- Material supplied:
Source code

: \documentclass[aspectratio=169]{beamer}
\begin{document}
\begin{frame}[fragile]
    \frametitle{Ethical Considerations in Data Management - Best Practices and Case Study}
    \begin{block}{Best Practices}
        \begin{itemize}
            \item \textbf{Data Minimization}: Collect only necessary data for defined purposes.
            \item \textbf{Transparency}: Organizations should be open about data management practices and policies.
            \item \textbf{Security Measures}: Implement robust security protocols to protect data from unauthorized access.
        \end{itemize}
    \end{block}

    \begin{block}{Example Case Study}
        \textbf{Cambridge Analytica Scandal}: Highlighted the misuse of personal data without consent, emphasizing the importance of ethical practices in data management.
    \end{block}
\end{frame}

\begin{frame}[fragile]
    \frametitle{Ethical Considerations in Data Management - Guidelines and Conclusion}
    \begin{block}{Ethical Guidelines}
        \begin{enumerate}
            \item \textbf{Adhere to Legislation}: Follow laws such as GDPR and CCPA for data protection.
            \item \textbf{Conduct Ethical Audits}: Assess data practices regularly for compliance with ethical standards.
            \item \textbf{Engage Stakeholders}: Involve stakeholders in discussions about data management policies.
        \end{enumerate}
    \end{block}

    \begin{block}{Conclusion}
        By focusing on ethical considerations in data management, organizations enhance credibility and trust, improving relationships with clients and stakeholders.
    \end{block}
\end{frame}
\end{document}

- About this exercise:
Print exactly, and only, the lines beginning at the top of the listing and ending at the line with "for data protection.".

- Solution for this exercise:
Source code

: \documentclass[aspectratio=169]{beamer}
\begin{document}
\begin{frame}[fragile]
    \frametitle{Ethical Considerations in Data Management - Best Practices and Case Study}
    \begin{block}{Best Practices}
        \begin{itemize}
            \item \textbf{Data Minimization}: Collect only necessary data for defined purposes.
            \item \textbf{Transparency}: Organizations should be open about data management practices and policies.
            \item \textbf{Security Measures}: Implement robust security protocols to protect data from unauthorized access.
        \end{itemize}
    \end{block}

    \begin{block}{Example Case Study}
        \textbf{Cambridge Analytica Scandal}: Highlighted the misuse of personal data without consent, emphasizing the importance of ethical practices in data management.
    \end{block}
\end{frame}

\begin{frame}[fragile]
    \frametitle{Ethical Considerations in Data Management - Guidelines and Conclusion}
    \begin{block}{Ethical Guidelines}
        \begin{enumerate}
            \item \textbf{Adhere to Legislation}: Follow laws such as GDPR and CCPA for data protection.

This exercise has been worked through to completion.